The Manharts’ goal is to eliminate tilling and minimize soil disturbance in their operation. “We started no-till about 20 years ago and have experimented with cover crops in the last 10 years, gradually trying a new ideas and practices each year, as conditions allow,” Larry told NACD. “We have planted many multi-species cover crop mixes and have also begun grazing fields that were previously fallow.” Larry uses soil testing to monitor organic matter and other soil health factors and has found the results encouraging. “We understand that this is a long process but are hopeful we’re making small steps in the right direction every year.”
Larry says he’s had a number of good experiences using soil health practices. For one, his soil’s fertility and overall health has improved. He also says his crops seem to “hang on longer during extended drought periods” and have less variable yields. Cover crops in particular, Larry said, have provided “very good weed suppression” and “awesome daily gains” for his feeder cattle.

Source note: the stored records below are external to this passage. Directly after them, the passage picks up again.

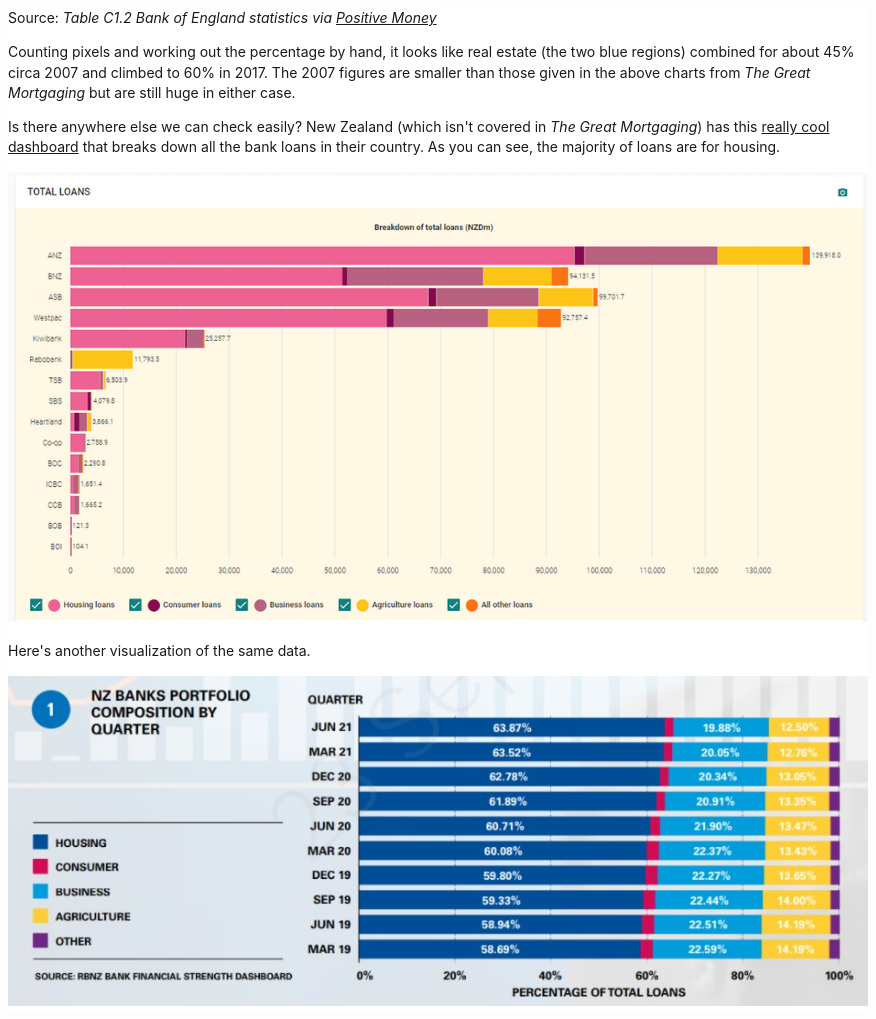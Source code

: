 Source: _Table C1.2 Bank of England statistics via [Positive Money](https://positivemoney.org/2018/06/how-has-bank-lending-fared-since-the-crisis/)_

Counting pixels and working out the percentage by hand, it looks like real estate (the two blue regions) combined for about 45% circa 2007 and climbed to 60% in 2017. The 2007 figures are smaller than those given in the above charts from _The Great Mortgaging_ but are still huge in either case.

Is there anywhere else we can check easily? New Zealand (which isn't covered in _The Great Mortgaging_) has this [really cool dashboard](https://bankdashboard.rbnz.govt.nz/asset-quality) that breaks down all the bank loans in their country. As you can see, the majority of loans are for housing.

 ![](images/nz_lending.png) 
 
Here's another visualization of the same data.

 ![](images/nz_lending_2.png) 
 
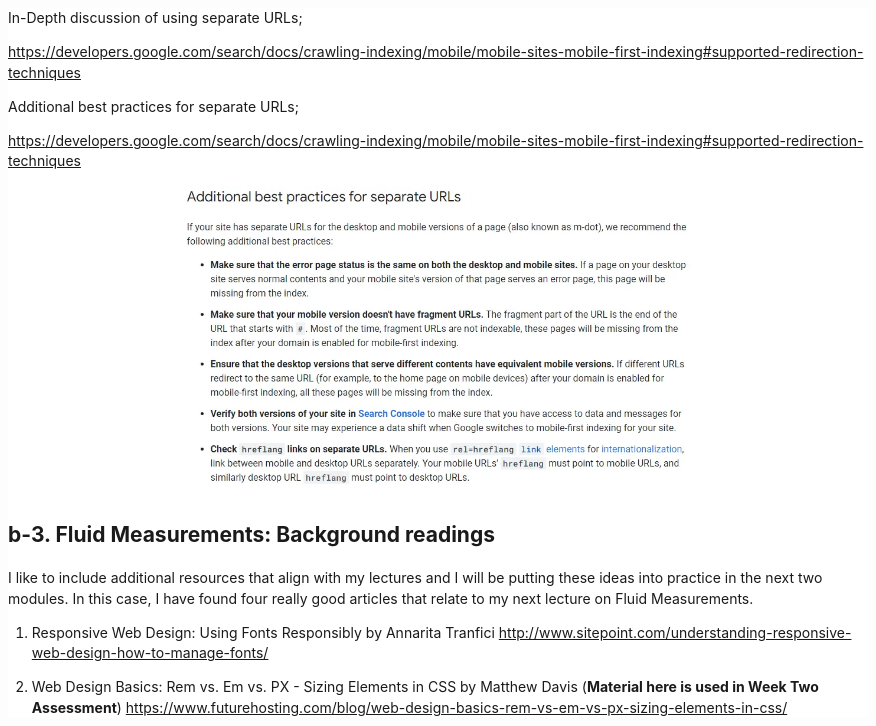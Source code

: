 In-Depth discussion of using separate URLs;

<https://developers.google.com/search/docs/crawling-indexing/mobile/mobile-sites-mobile-first-indexing#supported-redirection-techniques>

Additional best practices for separate URLs;

<https://developers.google.com/search/docs/crawling-indexing/mobile/mobile-sites-mobile-first-indexing#supported-redirection-techniques>



<p align="center" width="100%">
<img src="./images/image036.webp?raw=true"
  style="width:60%"
  alt="Additional best practices." />


<h2 name="chb-3">b-3. Fluid Measurements: Background readings</h2>

I like to include additional resources that align with my lectures and I
will be putting these ideas into practice in the next two modules. In
this case, I have found four really good articles that relate to my next
lecture on Fluid Measurements.

1.  Responsive Web Design: Using Fonts Responsibly by Annarita Tranfici
    <http://www.sitepoint.com/understanding-responsive-web-design-how-to-manage-fonts/>

2.  Web Design Basics: Rem vs. Em vs. PX - Sizing Elements in CSS by
    Matthew Davis (<b>Material here is used in Week Two
    Assessment</b>)
    <https://www.futurehosting.com/blog/web-design-basics-rem-vs-em-vs-px-sizing-elements-in-css/>
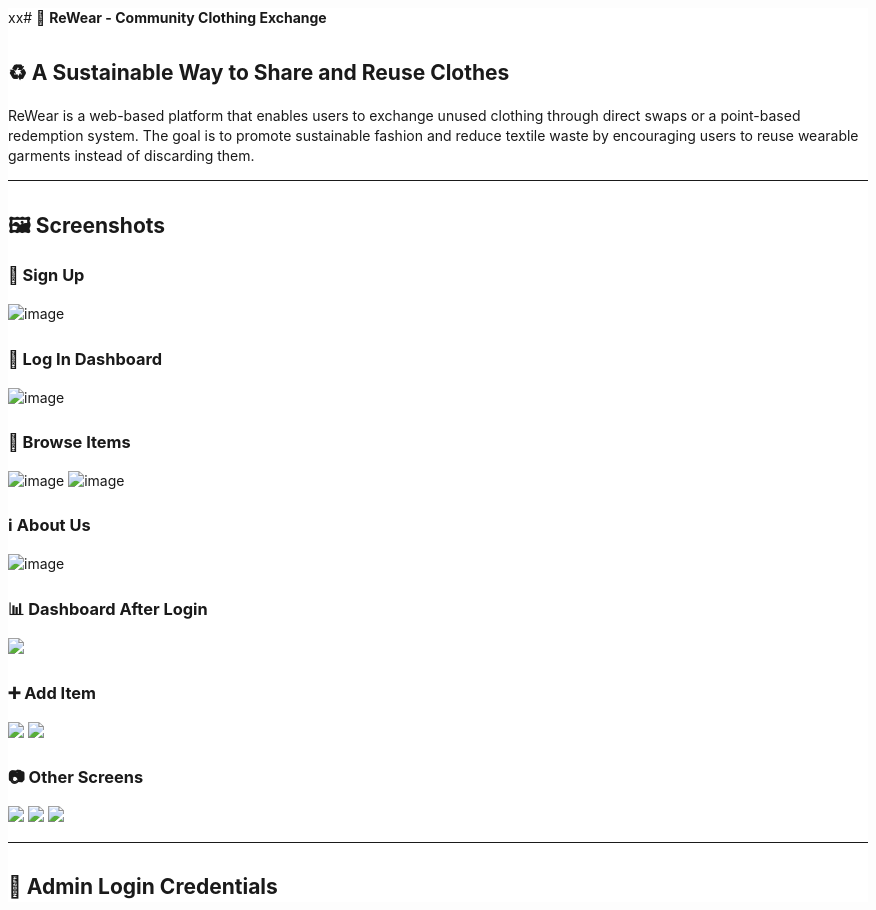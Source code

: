 xx# 🌱 **ReWear - Community Clothing Exchange**

## ♻️ A Sustainable Way to Share and Reuse Clothes

ReWear is a web-based platform that enables users to exchange unused clothing through direct swaps or a point-based redemption system. The goal is to promote sustainable fashion and reduce textile waste by encouraging users to reuse wearable garments instead of discarding them.

---

## 🖼️ Screenshots

### 🔐 Sign Up
<img width="940" height="449" alt="image" src="https://github.com/user-attachments/assets/0fded9dd-e91f-4705-8ed8-e67e5c5d2c0b" />


### 🔑 Log In Dashboard
<img width="940" height="441" alt="image" src="https://github.com/user-attachments/assets/2835024b-2a76-4efc-a2c9-486cb01720fe" />


### 👕 Browse Items
<img width="940" height="451" alt="image" src="https://github.com/user-attachments/assets/6d920948-ba27-46b6-840a-22046a55239e" />
<img width="940" height="448" alt="image" src="https://github.com/user-attachments/assets/104b3f55-e10e-4400-be4b-ffb04ad35e76" />


### ℹ️ About Us
<img width="940" height="451" alt="image" src="https://github.com/user-attachments/assets/ab341bd5-83a7-4efb-af46-0338d9d9000b" />


### 📊 Dashboard After Login
<img src="https://github.com/user-attachments/assets/d9a28de2-b1f0-4b5f-af62-b7f334cf146e" width="700"/>

### ➕ Add Item
<img src="https://github.com/user-attachments/assets/c8b51702-5473-4c2e-8eee-acf6dd6beeab" width="700"/>
<img src="https://github.com/user-attachments/assets/99b5707e-b556-4449-8c44-ce4c7c8fa3de" width="700"/>

### 📷 Other Screens
<img src="https://github.com/user-attachments/assets/5bf2ddab-76ea-451c-8d55-edddff9fdb23" width="700"/>
<img src="https://github.com/user-attachments/assets/46791b3b-48f6-45b9-ac92-6201a0dd4fcd" width="700"/>
<img src="https://github.com/user-attachments/assets/587000d2-386c-4a5c-9193-6825c1f62fbd" width="700"/>

---

## 🔐 Admin Login Credentials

There have been some challenges to using these practices, however. Larry is concerned cover crops can deplete soil moisture and put cash crops at a disadvantage. It’s also been difficult to address weed pressure without tillage, he said. In fact, many local farmers have started tilling again to try and regain control of their fields.
Low commodity prices and the risk of drought also factor into farmers’ decisions to use conservation practices. “Low commodity prices are a huge challenge for everyone in agriculture and many of us don’t want to risk trying new ideas and practices when margins are thin to begin with,” Larry said. “In a drought, all farmers want every drop of moisture to go toward a cash crop, not a cover.”
“Another challenge is the limited knowledge and experience in our area, especially with covers,” he added. “It is hard to know which way to turn for reliable information. And sometimes the guy who tries a new technique faces some social challenges within his/her circle of friends.”
“The answer to all of these challenges is to start small,” Larry said. “We try to do some new things as conditions allow, but we can’t risk the whole farm in order to try new things.”